DATA LISTING Start Marker

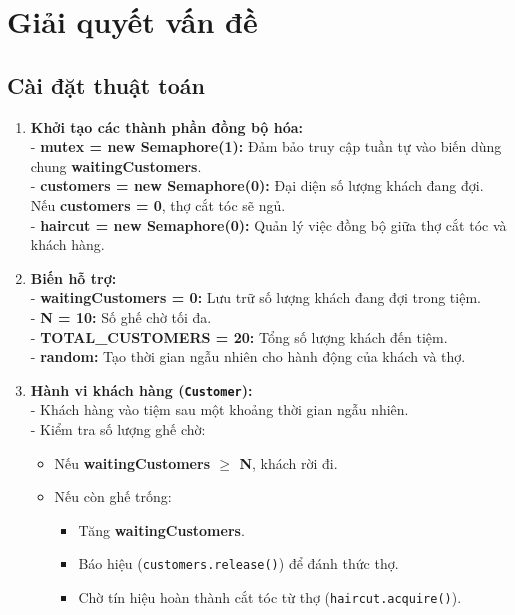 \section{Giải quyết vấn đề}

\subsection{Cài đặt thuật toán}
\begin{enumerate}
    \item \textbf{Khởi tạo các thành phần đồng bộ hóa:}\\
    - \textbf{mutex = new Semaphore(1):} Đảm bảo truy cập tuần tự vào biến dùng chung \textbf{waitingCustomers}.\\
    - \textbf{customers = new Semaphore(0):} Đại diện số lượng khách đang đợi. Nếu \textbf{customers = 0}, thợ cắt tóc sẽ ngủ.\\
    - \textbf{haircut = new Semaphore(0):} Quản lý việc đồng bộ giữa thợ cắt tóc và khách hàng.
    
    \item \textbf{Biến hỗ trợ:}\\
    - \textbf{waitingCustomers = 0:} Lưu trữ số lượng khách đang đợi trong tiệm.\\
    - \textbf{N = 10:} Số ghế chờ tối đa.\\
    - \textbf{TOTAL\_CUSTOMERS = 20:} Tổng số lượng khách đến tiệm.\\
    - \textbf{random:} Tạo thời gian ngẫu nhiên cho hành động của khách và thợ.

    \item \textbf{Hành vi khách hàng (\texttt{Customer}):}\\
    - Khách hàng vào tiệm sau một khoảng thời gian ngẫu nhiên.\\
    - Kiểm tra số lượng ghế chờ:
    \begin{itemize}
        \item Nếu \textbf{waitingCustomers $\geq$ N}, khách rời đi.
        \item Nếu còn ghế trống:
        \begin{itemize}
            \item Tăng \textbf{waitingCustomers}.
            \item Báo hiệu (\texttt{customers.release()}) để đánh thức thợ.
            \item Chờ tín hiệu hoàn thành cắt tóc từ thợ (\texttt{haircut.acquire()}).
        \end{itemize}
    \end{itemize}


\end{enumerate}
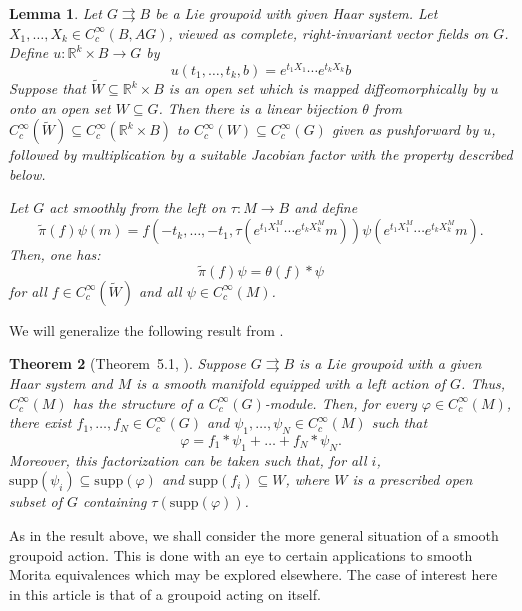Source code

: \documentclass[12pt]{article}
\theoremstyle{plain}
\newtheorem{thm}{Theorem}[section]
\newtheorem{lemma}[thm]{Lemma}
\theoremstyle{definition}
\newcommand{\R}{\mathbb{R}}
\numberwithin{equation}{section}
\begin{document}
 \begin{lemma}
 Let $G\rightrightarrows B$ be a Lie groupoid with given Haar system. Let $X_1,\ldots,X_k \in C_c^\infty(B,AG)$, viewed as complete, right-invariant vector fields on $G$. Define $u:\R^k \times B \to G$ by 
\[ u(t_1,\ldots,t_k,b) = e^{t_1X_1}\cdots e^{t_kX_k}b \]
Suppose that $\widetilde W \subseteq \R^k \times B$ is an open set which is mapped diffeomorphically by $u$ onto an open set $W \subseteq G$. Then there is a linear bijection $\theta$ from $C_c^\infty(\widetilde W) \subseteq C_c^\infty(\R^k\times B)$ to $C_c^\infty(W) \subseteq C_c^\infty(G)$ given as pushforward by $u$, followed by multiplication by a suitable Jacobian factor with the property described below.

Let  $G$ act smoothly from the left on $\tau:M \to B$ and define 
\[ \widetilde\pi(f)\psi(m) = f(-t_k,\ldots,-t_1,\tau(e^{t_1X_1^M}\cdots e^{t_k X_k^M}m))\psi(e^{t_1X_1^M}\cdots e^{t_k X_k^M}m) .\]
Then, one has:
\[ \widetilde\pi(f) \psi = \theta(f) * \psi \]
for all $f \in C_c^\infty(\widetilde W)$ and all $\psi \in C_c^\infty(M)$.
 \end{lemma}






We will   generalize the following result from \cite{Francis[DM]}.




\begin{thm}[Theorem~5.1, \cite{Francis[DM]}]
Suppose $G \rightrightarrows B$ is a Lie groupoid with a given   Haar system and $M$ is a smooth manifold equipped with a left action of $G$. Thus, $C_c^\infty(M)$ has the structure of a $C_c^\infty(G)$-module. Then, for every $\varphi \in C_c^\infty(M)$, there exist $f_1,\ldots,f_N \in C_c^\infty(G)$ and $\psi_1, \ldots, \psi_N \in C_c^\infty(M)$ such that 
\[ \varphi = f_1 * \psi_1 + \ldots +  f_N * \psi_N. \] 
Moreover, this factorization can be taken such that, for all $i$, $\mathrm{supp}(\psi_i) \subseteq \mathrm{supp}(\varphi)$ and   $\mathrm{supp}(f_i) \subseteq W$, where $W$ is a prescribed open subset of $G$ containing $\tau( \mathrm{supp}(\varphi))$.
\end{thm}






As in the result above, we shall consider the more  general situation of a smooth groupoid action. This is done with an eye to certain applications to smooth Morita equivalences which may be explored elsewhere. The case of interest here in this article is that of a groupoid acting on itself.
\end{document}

DATA LISTING End Marker
DATA LISTING Start Marker

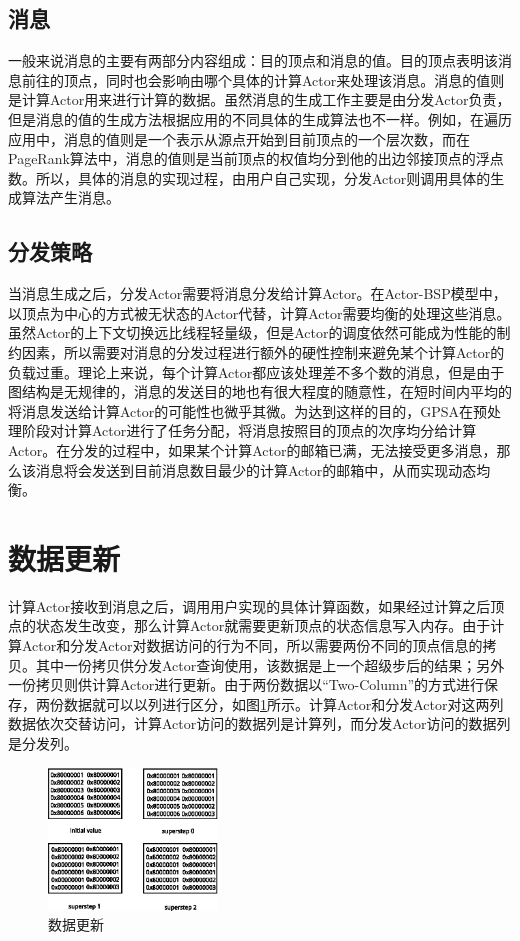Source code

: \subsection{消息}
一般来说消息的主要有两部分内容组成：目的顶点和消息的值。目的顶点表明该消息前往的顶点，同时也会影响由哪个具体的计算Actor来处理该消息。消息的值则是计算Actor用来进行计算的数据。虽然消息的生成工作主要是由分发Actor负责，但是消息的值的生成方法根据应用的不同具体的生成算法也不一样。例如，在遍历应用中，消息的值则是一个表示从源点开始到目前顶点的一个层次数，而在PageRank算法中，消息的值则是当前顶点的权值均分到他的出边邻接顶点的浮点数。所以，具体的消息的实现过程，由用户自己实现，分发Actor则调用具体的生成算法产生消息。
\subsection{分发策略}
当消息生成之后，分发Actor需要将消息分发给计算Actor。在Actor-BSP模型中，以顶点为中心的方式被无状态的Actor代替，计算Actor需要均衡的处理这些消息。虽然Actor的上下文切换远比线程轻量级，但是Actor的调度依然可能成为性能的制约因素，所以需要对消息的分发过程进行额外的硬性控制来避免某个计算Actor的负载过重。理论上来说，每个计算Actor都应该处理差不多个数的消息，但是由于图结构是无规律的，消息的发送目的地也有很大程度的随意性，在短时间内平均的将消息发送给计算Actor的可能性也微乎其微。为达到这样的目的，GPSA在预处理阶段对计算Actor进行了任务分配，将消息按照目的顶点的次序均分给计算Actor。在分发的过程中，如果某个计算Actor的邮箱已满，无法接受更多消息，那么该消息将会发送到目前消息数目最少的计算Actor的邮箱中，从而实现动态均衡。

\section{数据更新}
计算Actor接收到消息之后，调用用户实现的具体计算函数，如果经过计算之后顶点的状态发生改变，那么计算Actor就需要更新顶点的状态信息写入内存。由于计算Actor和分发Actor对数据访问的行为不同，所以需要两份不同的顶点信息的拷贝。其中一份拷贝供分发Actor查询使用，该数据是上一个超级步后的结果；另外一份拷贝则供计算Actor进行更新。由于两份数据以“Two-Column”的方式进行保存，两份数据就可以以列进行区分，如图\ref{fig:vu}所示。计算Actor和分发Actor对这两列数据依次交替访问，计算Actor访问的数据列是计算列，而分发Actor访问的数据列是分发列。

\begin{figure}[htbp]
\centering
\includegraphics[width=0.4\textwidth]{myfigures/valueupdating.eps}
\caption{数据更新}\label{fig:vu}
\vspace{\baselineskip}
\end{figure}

DATA LISTING End Marker
DATA LISTING Start Marker

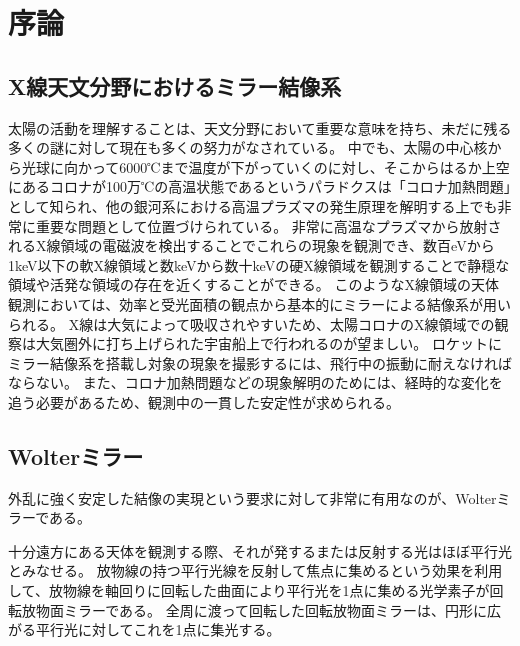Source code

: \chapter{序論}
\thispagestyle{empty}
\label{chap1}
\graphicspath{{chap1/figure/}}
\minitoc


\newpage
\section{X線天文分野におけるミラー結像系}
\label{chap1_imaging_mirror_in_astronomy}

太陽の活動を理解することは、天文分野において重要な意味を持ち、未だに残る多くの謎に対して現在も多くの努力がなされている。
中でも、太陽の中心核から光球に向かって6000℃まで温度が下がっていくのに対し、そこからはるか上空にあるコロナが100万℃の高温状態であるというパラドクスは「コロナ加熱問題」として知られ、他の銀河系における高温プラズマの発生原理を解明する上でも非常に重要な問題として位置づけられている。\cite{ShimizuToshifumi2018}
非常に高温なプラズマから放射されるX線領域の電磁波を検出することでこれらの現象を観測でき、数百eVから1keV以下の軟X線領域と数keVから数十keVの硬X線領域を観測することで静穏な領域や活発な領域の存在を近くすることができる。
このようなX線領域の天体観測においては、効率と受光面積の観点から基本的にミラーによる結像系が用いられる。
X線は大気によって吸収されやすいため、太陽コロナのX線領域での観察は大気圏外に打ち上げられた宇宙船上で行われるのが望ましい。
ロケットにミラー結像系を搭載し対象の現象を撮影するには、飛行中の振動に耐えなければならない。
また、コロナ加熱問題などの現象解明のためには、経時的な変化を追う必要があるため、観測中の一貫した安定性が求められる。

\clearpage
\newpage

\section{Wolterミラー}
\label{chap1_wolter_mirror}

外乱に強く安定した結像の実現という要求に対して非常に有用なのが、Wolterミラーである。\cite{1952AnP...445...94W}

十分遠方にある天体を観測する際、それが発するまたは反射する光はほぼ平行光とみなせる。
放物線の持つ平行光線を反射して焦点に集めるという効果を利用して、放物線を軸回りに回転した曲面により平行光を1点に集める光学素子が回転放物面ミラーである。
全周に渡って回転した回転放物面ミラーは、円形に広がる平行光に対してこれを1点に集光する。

DATA LISTING End Marker

- _TASK ITEM_: Transcribe each line of the data above, unaltered, from the one where "太陽の活動を理解することは、" appears to the one where "全周に渡って回転した回転放物" appears, inclusive of both.

- _WRITTEN SOLUTION_:
太陽の活動を理解することは、天文分野において重要な意味を持ち、未だに残る多くの謎に対して現在も多くの努力がなされている。
中でも、太陽の中心核から光球に向かって6000℃まで温度が下がっていくのに対し、そこからはるか上空にあるコロナが100万℃の高温状態であるというパラドクスは「コロナ加熱問題」として知られ、他の銀河系における高温プラズマの発生原理を解明する上でも非常に重要な問題として位置づけられている。\cite{ShimizuToshifumi2018}
非常に高温なプラズマから放射されるX線領域の電磁波を検出することでこれらの現象を観測でき、数百eVから1keV以下の軟X線領域と数keVから数十keVの硬X線領域を観測することで静穏な領域や活発な領域の存在を近くすることができる。
このようなX線領域の天体観測においては、効率と受光面積の観点から基本的にミラーによる結像系が用いられる。
X線は大気によって吸収されやすいため、太陽コロナのX線領域での観察は大気圏外に打ち上げられた宇宙船上で行われるのが望ましい。
ロケットにミラー結像系を搭載し対象の現象を撮影するには、飛行中の振動に耐えなければならない。
また、コロナ加熱問題などの現象解明のためには、経時的な変化を追う必要があるため、観測中の一貫した安定性が求められる。

\clearpage
\newpage

\section{Wolterミラー}
\label{chap1_wolter_mirror}

外乱に強く安定した結像の実現という要求に対して非常に有用なのが、Wolterミラーである。\cite{1952AnP...445...94W}

十分遠方にある天体を観測する際、それが発するまたは反射する光はほぼ平行光とみなせる。
放物線の持つ平行光線を反射して焦点に集めるという効果を利用して、放物線を軸回りに回転した曲面により平行光を1点に集める光学素子が回転放物面ミラーである。
全周に渡って回転した回転放物面ミラーは、円形に広がる平行光に対してこれを1点に集光する。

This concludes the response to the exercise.